▶ _Description of the task_
Examine each line of the data. Copy those that contain the string "family".

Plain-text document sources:
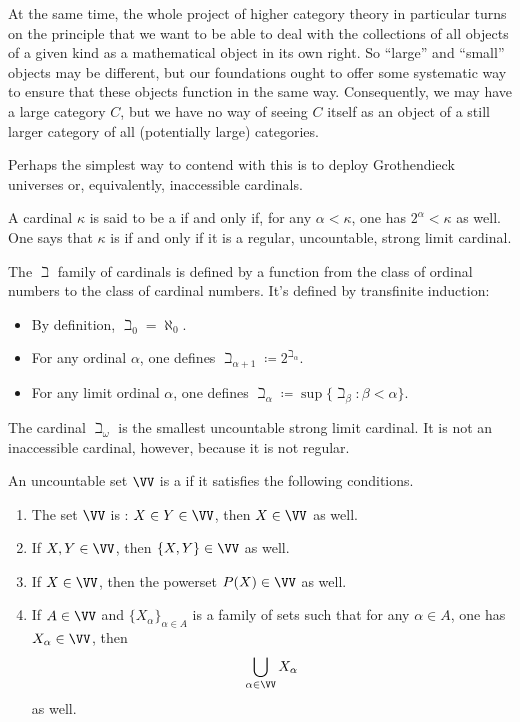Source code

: At the same time, the whole project of higher category theory in particular turns on the principle that we want to be able to deal with the collections of all objects of a given kind as a mathematical object in its own right.
So \enquote{large} and \enquote{small} objects may be different,
but our foundations ought to offer some systematic way to ensure that these objects function in the same way.
Consequently, we may have a large category $C$, but we have no way of seeing $C$ itself as an object of a still larger category of all (potentially large) categories.

Perhaps the simplest way to contend with this is to deploy Grothendieck universes or, equivalently, inaccessible cardinals.

\begin{definition}
	A cardinal $\kappa$ is said to be a  if and only if, for any $\alpha<\kappa$, one has $2^\alpha<\kappa$ as well.
	One says that $\kappa$ is  if and only if it is a regular, uncountable, strong limit cardinal.
\end{definition}

\begin{eg}
	The $\beth$ family of cardinals is defined by a function from the class of ordinal numbers to the class of cardinal numbers.
	It's defined by transfinite induction:
	\begin{itemize}
		\item By definition, $ \beth_0 = \aleph_0 $.
		\item For any ordinal $ \alpha $, one defines $ \beth_{\alpha+1} \coloneq 2^{\beth_{\alpha}} $.
		\item For any limit ordinal $ \alpha $, one defines $ \beth_{\alpha} \coloneq \sup \{ \beth_{\beta} : \beta < \alpha \} $.
	\end{itemize}
	The cardinal $ \beth_{\omega} $ is the smallest uncountable strong limit cardinal.
	It is not an inaccessible cardinal, however, because it is not regular.
\end{eg}

\begin{definition}%
\label{dfn:uni}
	An uncountable set $\VV$ is a \cite[Exposé I, \S 0 and Appendix]{Anonymous:1972tk} if it satisfies the following conditions.
	\begin{enumerate}
		\item The set $\VV$ is : $X\in Y\in\VV$, then $X\in\VV$ as well.
		\item If $X,Y\in\VV$, then $\{X,Y\}\in\VV$ as well.
		\item If $X\in\VV$, then the powerset $P(X)\in\VV$ as well.
		\item If $A\in\VV$ and $\{X_{\alpha}\}_{\alpha\in A}$ is a family of sets such that for any $\alpha\in A$, one has $X_{\alpha}\in\VV$, then
		\[
		\bigcup_{\alpha\in\VV}X_{\alpha}
		\]
		as well.
	\end{enumerate}
\end{definition}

▶ _Exercise response_
	The $\beth$ family of cardinals is defined by a function from the class of ordinal numbers to the class of cardinal numbers.
		\item If $A\in\VV$ and $\{X_{\alpha}\}_{\alpha\in A}$ is a family of sets such that for any $\alpha\in A$, one has $X_{\alpha}\in\VV$, then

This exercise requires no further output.